The first few lines of Coleridge’s “This Lime-Tree Bower my Prison” bring up the interesting idea of physical nature vs. the memory of nature. Coleridge states that the physical nature he is in, the lime-tree bower, is his prison and that he has “lost/Beauties and feelings, such as would have been/Most sweet to my remembrance even when age/Had dimm'd mine eyes to blindness!” I think it’s interesting that Coleridge places such an emphasis on the memories he’s associated with nature, rather than the nature itself. Many other poems we’ve studied so far focus on a single aspect of nature, or take a scene and explore it. Coleridge is working in the opposite direction—he is stuck in a scene, so instead he takes his memories and explores them throughout the poem. The speaker seems to come to terms with this concept in the final stanza, in the lines “A delight/Comes sudden on my heart, and I am glad/As I myself were there!” The lime-tree bower may be a prison physically but it cannot contain the thoughts and memories of its prisoner and thus the speaker is able to mentally create a world in which his friends wander. Nature becomes something that can be intangibly experienced, rather than the very physical concept it is often defined by.
“And what if all of animate nature / Be but organic harps diversely framed, / That tremble into thought, as o’er them sweep / Plastic and vast, one intellectual breeze, / At once the Soul of each, and God of All? ~ Coleridge “The Eolian Harp”

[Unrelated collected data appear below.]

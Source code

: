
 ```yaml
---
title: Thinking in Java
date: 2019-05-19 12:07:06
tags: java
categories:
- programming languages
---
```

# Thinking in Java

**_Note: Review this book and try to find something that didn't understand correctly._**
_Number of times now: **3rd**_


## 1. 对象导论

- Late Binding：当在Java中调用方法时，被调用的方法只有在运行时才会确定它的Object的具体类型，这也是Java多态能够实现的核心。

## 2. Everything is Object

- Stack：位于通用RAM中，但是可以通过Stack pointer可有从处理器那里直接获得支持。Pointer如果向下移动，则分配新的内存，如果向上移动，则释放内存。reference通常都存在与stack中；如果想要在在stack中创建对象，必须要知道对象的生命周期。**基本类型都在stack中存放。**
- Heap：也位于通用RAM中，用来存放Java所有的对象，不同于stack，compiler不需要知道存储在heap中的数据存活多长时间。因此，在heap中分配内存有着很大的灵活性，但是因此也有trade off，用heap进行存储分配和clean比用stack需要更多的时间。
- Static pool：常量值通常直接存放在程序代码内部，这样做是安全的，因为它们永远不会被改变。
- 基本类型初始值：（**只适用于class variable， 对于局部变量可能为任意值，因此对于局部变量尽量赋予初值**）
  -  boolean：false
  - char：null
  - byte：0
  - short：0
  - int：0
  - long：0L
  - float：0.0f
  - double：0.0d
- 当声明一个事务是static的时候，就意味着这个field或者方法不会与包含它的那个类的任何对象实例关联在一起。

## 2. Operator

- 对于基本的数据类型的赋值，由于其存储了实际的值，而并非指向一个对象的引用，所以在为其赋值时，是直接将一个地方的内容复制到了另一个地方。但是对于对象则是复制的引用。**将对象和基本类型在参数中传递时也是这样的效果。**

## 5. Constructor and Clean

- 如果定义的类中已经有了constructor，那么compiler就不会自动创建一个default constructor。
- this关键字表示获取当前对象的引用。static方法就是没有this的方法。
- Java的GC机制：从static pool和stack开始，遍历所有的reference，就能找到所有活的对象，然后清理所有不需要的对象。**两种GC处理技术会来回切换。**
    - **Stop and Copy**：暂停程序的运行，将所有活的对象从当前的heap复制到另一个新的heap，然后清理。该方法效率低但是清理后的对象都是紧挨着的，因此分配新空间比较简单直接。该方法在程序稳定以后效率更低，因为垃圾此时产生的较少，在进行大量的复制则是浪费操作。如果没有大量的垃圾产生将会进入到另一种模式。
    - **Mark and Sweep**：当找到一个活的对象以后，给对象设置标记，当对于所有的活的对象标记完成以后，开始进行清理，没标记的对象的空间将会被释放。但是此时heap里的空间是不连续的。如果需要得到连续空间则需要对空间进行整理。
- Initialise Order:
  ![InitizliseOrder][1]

ReplyDeleteVictoria’s claim, “Nature becomes something that can be intangibly experienced, rather than the very physical concept it is often defined by,” is, in my opinion, strongly supported by the above stanza from “The Eolian Harp.” Coleridge, by questioning the spirituality of nature, also questions its relationship to man; a subject about which we have discussed at-length in class. As opposed to objectifying nature, Coleridge takes the position of Wordsworth in exemplifying its vastness (i.e. the stark inability to quantify it). As Wordsworth worshiped the Celandine for its humility and pastoralism, Coleridge too, albeit through a different lens, glorifies the simple power of nature. The position of Wordsworth and Coleridge circles back to our initial question: how are man and nature related. Did, according to Genesis, God give man dominion over nature to use it for self-gain or manage it for mutual preservation? A difficult, if not unanswerable question, I think Wordsworth and Coleridge would side with the later and argue man’s destiny is irrevocably attached to that of nature.